On Sun, Jan 08, 2006 at 08:23:50PM -0800, goemon at anime.net wrote:
> what about if you're shrinking the filesystem to a point where nothing 
> is/has ever been used/mapped and where no data needs to be compacted?
> 
> eg a 100gb filesystem where only 50gb has _ever_ been used.
 
That's not the way Ext2/Ext3 allocation works; directories and files
get spread out across the disk, for a variety of reasons.  The new
Orlov allocator spreads less, but even so, there is no guarantee that
the higher block groups are not allocated. Details are in
fs/ext3/ialloc.c.

Would it be nice to be able to shrink a filesystem online? Of course --
but nobody has been sufficiently motivated to do it, for any of the
commonly used filesystems.  The workaround is to not allocate all of
the space initially, and grow filesystems as needed. If you really
need to shrink the filesystem, boot from a rescue CD, or install a
rescue initramfs image in /boot, and boot from that.

> >But nobody ever bothered to write the userland code for an online 
> >defragmenter.
> 
> This is a major advantage microsoft has with NTFS over linux :-(

Doubtful.

Linux file systems generally don't need a defragmenter, except in a few
cases.  Reservations and/or delayed allocation help to alleviate problems
with files written incrementally, even on busy multi-user servers.  For
an overview of the state of Ext3, see:

   http://ext2.sourceforge.net/2005-ols/paper-html/cao.html

The principal problem is with slow-growing log files and mbox-style
mailboxes that may be written, closed, reopened, written, etc. 
For mailboxes a tar/untar of your mail directory works just fine.

There is a tool called Disk Allocation Viewer here:

   http://davtools.sourceforge.net/

It provides a nice graphical display of file allocation, just like the
Windows defragmenters.  It just won't do anything about it; that's
left as an exercise. :-)

More interesting than plain defragmenting would be clustering based upon
access pattern. E.g., I'd like to know the performance difference, if
any, between a system installed one RPM at at time, and updated via YUM,
where files are scattered across the the filesystem directory structure
as each RPM is installed, vs. a full file-level backup/restore.
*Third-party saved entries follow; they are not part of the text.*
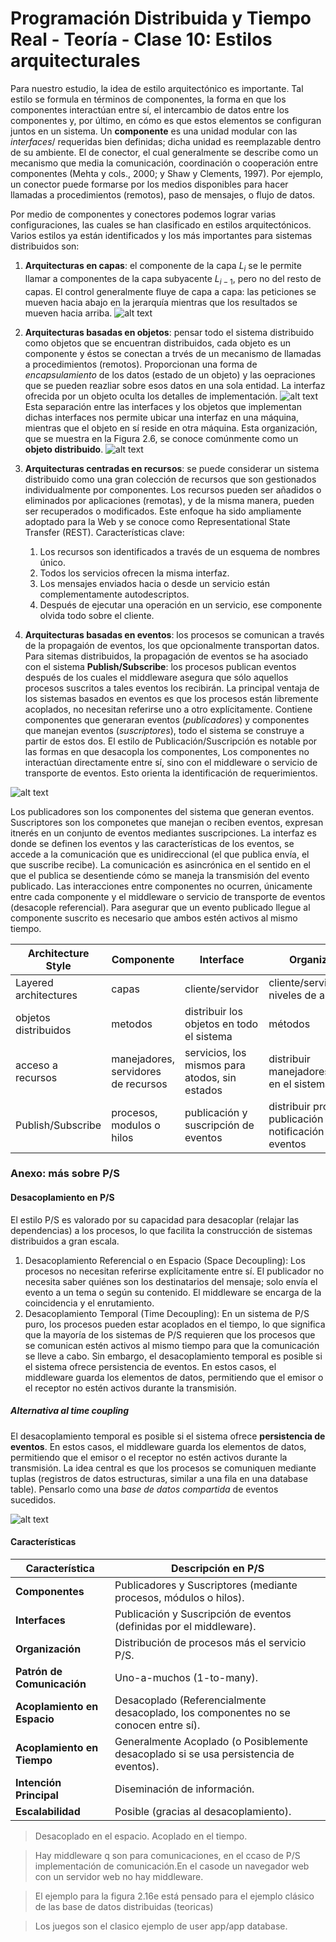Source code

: # Programación Distribuida y Tiempo Real - Teoría - Clase 10: Estilos arquitecturales

Para nuestro estudio, la idea de estilo arquitectónico es importante. Tal estilo se formula en términos de componentes, la forma en que los componentes interactúan entre sí, el intercambio de datos entre los componentes y, por último, en cómo es que estos elementos se configuran juntos en un sistema.
Un **componente** es una unidad modular con las _interfaces_/ requeridas bien definidas; dicha unidad es reemplazable dentro de su ambiente. El de conector, el cual generalmente se describe como un mecanismo que media la comunicación, coordinación o cooperación entre componentes (Mehta y cols., 2000; y Shaw y Clements, 1997). Por ejemplo, un conector puede formarse por los medios disponibles para hacer llamadas a procedimientos (remotos), paso de mensajes, o flujo de datos.

Por medio de componentes y conectores podemos lograr varias configuraciones, las cuales se
han clasificado en estilos arquitectónicos. Varios estilos ya están identificados y los más importantes para sistemas distribuidos son:

1. **Arquitecturas en capas**: el componente de la capa $L_i$ se le permite llamar a componentes de la capa subyacente $L_{i-1}$, pero no del resto de capas. El control generalmente fluye de capa a capa: las peticiones se mueven hacia abajo en la jerarquía mientras que los resultados se mueven hacia arriba.
   ![alt text](image-9.png)
2. **Arquitecturas basadas en objetos**: pensar todo el sistema distribuido como objetos que se encuentran distribuidos, cada objeto es un componente y éstos se conectan a trvés de un mecanismo de llamadas a procedimientos (remotos). Proporcionan una forma de _encapsulamiento_ de los datos (estado de un objeto) y las oepraciones que se pueden reazliar sobre esos datos en una sola entidad. La interfaz ofrecida por un objeto oculta los detalles de implementación.
   ![alt text](image-10.png)
   Esta separación entre las interfaces y los objetos que implementan dichas interfaces nos permite ubicar una interfaz en una máquina, mientras que el objeto en sí reside en otra máquina. Esta organización, que se muestra en la Figura 2.6, se conoce comúnmente como un **objeto distribuido**.
   ![alt text](image-11.png)

3. **Arquitecturas centradas en recursos**: se puede considerar un sistema distribuido como una gran colección de recursos que son gestionados individualmente por componentes. Los recursos pueden ser añadidos o eliminados por aplicaciones (remotas), y de la misma manera, pueden ser recuperados o modificados. Este enfoque ha sido ampliamente adoptado para la Web y se conoce como Representational State Transfer (REST). Características clave:
   1. Los recursos son identificados a través de un esquema de nombres único.
   2. Todos los servicios ofrecen la misma interfaz.
   3. Los mensajes enviados hacia o desde un servicio están complementamente autodescriptos.
   4. Después de ejecutar una operación en un servicio, ese componente olvida todo sobre el cliente.
4. **Arquitecturas basadas en eventos**: los procesos se comunican a través de la propagaión de eventos, los que opcionalmente transportan datos. Para sitemas distribuidos, la propagación de eventos se ha asociado con el sistema **Publish/Subscribe**: los procesos publican eventos después de los cuales el middleware asegura que sólo aquellos procesos suscritos a tales eventos los recibirán. La principal ventaja de los sistemas basados en eventos es que los procesos están libremente acoplados, no necesitan referirse uno a otro explícitamente.
   Contiene componentes que generaran eventos (_publicadores_) y componentes que manejan eventos (_suscriptores_), todo el sistema se construye a partir de estos dos.
   El estilo de Publicación/Suscripción es notable por las formas en que desacopla los componentes, Los componentes no interactúan directamente entre sí, sino con el middleware o servicio de transporte de eventos. Esto orienta la identificación de requerimientos.

![alt text](image-12.png)

Los publicadores son los componentes del sistema que generan eventos. Suscriptores son los componetes que manejan o reciben eventos, expresan itnerés en un conjunto de eventos mediantes suscripciones. La interfaz es donde se definen los eventos y las características de los eventos, se accede a la comunicación que es unidireccional (el que publica envía, el que suscribe recibe). La comunicación es asincrónica en el sentido en el que el publica se desentiende cómo se maneja la transmisión del evento publicado.
Las interacciones entre componentes no ocurren, únicamente entre cada componente y el middleware o servicio de transporte de eventos (desacople referencial). Para asegurar que un evento publicado llegue al componente suscrito es necesario que ambos estén activos al mismo tiempo.

| Architecture Style    | Componente                          | Interface                                      | Organizacion                                                | Comunicacion                       |
| --------------------- | ----------------------------------- | ---------------------------------------------- | ----------------------------------------------------------- | ---------------------------------- |
| Layered architectures | capas                               | cliente/servidor                               | cliente/servidor, niveles de abstracción                    | requerimientos y respuestas        |
| objetos distribuidos  | metodos                             | distribuir los objetos en todo el sistema      | métodos                                                     |
| acceso a recursos     | manejadores, servidores de recursos | servicios, los mismos para atodos, sin estados | distribuir manejadores/recursos en el sistema               | interfaces, servicios              |
| Publish/Subscribe     | procesos, modulos o hilos           | publicación y suscripción de eventos           | distribuir procesos y publicación y notificación de eventos | definidas por el middleware de p-s |

### Anexo: más sobre P/S

#### Desacoplamiento en P/S

El estilo P/S es valorado por su capacidad para desacoplar (relajar las dependencias) a los procesos, lo que facilita la construcción de sistemas distribuidos a gran escala.

1. Desacoplamiento Referencial o en Espacio (Space Decoupling): Los procesos no necesitan referirse explícitamente entre sí. El publicador no necesita saber quiénes son los destinatarios del mensaje; solo envía el evento a un tema o según su contenido. El middleware se encarga de la coincidencia y el enrutamiento.
2. Desacoplamiento Temporal (Time Decoupling): En un sistema de P/S puro, los procesos pueden estar acoplados en el tiempo, lo que significa que la mayoría de los sistemas de P/S requieren que los procesos que se comunican estén activos al mismo tiempo para que la comunicación se lleve a cabo. Sin embargo, el desacoplamiento temporal es posible si el sistema ofrece persistencia de eventos. En estos casos, el middleware guarda los elementos de datos, permitiendo que el emisor o el receptor no estén activos durante la transmisión.

##### Alternativa al time coupling
El desacoplamiento temporal es posible si el sistema ofrece **persistencia de eventos**. En estos casos, el middleware guarda los elementos de datos, permitiendo que el emisor o el receptor no estén activos durante la transmisión. 
La idea central es que los procesos se comuniquen mediante tuplas (registros de datos estructuras, similar a una fila en una database table). Pensarlo como una _base de datos compartida_  de eventos sucedidos. 

![alt text](image-13.png)

#### Características

| **Característica**          | **Descripción en P/S**                                                                |
| --------------------------- | ------------------------------------------------------------------------------------- |
| **Componentes**             | Publicadores y Suscriptores (mediante procesos, módulos o hilos).                     |
| **Interfaces**              | Publicación y Suscripción de eventos (definidas por el middleware).                   |
| **Organización**            | Distribución de procesos más el servicio P/S.                                         |
| **Patrón de Comunicación**  | Uno-a-muchos (1-to-many).                                                             |
| **Acoplamiento en Espacio** | Desacoplado (Referencialmente desacoplado, los componentes no se conocen entre sí).   |
| **Acoplamiento en Tiempo**  | Generalmente Acoplado (o Posiblemente desacoplado si se usa persistencia de eventos). |
| **Intención Principal**     | Diseminación de información.                                                          |
| **Escalabilidad**           | Posible (gracias al desacoplamiento).                                                 |

> Desacoplado en el espacio. Acoplado en el tiempo. 

> Hay middleware q son para comunicaciones, en el ccaso de P/S implementación de comunicación.En el casode un navegador web con un servidor web no hay middleware. 

> El ejemplo para la figura 2.16e está pensado para el ejemplo clásico de las base de datos distribuidas (teoricas)

> Los juegos son el clasico ejemplo de user app/app database.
Demand-paging of libraries and executables complicates the whole picture,
because the file is not read linearly.  The access pattern of huge C++
monoliths like OpenOffice.org is stomach-churning, though efforts have
been made to improve it.

Using one of the many tracing tools (Jens Axboe's blktrace, or LTT)
and a virtualization environment (Xen, QEMU, etc.), one could pretty
easily set up controlled experiments and record traces.

Regards,

	Bill Rugolsky